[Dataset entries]
────────────────────────────────────────
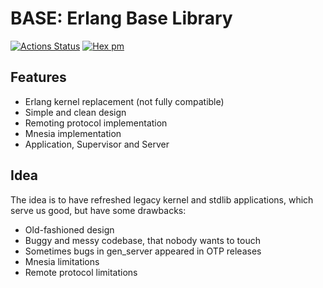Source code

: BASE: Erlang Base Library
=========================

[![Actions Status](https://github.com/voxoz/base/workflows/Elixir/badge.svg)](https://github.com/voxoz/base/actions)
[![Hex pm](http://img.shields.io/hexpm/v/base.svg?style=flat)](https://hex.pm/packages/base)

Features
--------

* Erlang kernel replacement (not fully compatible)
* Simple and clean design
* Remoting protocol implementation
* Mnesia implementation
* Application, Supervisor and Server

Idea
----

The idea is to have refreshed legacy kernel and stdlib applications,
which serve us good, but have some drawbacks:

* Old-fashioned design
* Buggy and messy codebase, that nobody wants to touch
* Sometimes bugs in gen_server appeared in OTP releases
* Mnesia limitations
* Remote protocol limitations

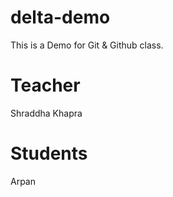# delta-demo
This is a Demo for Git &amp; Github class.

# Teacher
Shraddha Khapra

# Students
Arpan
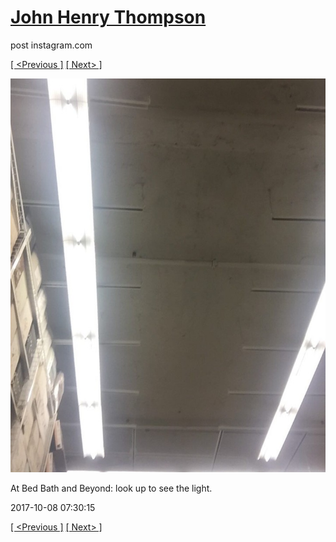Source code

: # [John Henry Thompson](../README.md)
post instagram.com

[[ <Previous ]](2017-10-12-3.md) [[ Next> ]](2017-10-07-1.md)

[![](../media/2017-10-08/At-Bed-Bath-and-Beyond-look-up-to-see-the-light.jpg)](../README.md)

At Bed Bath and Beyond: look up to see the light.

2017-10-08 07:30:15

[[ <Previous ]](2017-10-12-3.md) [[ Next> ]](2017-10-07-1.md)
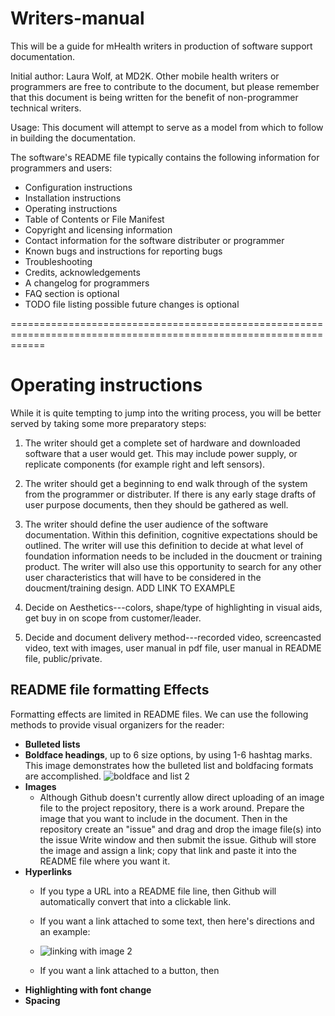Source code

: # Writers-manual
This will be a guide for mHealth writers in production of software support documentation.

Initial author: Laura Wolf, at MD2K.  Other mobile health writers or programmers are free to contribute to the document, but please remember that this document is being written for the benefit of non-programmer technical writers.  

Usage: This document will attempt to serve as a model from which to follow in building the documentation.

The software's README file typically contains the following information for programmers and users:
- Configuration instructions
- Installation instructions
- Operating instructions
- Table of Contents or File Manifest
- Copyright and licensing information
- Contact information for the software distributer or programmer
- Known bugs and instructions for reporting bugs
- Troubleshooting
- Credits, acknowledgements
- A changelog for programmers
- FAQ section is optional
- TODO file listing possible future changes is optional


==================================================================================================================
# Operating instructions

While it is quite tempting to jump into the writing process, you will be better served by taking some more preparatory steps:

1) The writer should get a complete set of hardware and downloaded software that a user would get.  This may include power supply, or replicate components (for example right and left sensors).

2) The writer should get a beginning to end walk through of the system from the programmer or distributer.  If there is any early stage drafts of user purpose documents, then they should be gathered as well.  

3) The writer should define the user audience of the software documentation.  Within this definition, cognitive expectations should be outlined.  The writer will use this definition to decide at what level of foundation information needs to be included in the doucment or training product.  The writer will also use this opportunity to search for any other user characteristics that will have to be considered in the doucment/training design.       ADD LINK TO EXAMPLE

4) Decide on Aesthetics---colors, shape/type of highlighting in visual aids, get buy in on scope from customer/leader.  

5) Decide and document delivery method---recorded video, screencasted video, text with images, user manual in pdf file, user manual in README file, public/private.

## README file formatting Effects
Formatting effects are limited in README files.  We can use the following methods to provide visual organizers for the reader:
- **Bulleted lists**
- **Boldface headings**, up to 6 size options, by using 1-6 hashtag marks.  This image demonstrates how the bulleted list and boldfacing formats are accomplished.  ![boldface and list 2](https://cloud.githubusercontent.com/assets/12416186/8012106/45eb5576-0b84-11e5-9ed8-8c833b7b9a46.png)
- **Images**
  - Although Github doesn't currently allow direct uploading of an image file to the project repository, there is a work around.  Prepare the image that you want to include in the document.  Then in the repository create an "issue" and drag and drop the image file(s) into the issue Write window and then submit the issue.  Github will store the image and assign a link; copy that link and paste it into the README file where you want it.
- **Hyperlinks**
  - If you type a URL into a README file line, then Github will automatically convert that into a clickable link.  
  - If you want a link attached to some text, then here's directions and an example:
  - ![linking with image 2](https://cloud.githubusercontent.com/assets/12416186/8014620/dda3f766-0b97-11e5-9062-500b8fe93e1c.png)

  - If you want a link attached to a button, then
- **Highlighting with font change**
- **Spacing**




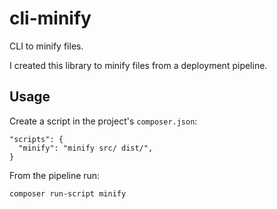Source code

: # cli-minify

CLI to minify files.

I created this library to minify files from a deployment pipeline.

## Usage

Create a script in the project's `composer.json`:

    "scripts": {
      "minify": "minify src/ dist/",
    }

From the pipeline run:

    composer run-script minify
────────────────────────────────────────
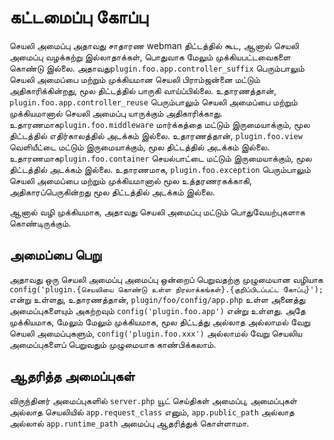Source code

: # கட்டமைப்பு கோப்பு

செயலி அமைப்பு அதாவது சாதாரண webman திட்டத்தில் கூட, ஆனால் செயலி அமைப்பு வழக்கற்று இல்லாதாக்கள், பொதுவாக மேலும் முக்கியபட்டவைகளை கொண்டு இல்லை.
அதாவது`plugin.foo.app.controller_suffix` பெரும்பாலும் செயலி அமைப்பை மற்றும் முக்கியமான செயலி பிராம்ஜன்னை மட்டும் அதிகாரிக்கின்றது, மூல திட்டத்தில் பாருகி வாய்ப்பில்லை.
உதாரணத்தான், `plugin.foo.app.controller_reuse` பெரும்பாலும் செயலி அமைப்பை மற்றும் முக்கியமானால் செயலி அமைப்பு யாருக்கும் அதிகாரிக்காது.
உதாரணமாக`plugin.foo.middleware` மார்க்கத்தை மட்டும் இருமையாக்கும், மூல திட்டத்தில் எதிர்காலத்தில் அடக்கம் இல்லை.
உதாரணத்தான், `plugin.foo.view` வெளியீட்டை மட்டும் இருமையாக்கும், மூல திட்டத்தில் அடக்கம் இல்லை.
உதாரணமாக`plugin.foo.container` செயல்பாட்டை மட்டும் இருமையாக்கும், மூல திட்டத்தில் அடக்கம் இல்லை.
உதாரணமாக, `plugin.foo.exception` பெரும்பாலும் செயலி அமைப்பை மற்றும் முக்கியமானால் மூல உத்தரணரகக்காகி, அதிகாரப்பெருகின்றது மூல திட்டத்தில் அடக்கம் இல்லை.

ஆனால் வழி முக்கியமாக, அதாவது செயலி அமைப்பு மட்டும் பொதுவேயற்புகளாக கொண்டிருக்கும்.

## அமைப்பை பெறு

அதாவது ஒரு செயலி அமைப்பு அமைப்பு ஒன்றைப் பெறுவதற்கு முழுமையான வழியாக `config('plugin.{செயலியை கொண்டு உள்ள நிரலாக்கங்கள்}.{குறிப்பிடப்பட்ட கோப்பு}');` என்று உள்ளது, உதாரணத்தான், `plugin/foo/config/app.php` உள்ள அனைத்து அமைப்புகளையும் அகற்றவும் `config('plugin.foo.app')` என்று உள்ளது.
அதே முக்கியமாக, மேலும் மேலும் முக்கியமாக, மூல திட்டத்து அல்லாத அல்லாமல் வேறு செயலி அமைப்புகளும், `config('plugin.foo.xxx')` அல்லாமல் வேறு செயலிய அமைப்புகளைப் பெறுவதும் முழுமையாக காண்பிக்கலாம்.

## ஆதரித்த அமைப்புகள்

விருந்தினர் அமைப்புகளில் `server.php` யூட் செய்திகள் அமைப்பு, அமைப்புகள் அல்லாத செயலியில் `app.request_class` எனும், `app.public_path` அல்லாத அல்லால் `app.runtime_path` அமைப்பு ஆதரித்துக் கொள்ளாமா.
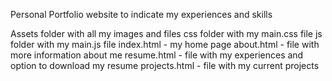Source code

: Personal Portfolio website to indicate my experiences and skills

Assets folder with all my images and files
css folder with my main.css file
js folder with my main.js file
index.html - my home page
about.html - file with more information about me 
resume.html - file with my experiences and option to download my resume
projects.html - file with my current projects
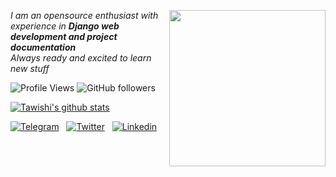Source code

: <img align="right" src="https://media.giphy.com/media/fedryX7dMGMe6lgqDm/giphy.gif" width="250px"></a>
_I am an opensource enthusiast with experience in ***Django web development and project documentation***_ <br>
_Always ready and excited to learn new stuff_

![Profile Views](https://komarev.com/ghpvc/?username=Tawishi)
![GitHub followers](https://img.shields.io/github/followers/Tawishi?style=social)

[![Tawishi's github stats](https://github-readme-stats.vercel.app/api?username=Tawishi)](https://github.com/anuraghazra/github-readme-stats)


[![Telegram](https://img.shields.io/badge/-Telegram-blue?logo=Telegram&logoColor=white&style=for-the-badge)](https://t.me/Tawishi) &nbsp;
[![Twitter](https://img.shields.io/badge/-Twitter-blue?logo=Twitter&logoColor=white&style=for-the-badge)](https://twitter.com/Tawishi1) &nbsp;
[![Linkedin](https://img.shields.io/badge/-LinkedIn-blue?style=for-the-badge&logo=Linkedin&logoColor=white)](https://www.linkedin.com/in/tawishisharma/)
────────────────────────────────────────
PROMPT -> Give again, exactly as written above, each line from the one that has "- If you want a link attached to some" to the one that has "From the pipeline", both included; omit the pictures.

EXERCISE ANSWER ->
  - If you want a link attached to some text, then here's directions and an example:
  - ![linking with image 2](https://cloud.githubusercontent.com/assets/12416186/8014620/dda3f766-0b97-11e5-9062-500b8fe93e1c.png)

  - If you want a link attached to a button, then
- **Highlighting with font change**
- **Spacing**




Source code

: # cli-minify

CLI to minify files.

I created this library to minify files from a deployment pipeline.

## Usage

Create a script in the project's `composer.json`:

    "scripts": {
      "minify": "minify src/ dist/",
    }

From the pipeline run:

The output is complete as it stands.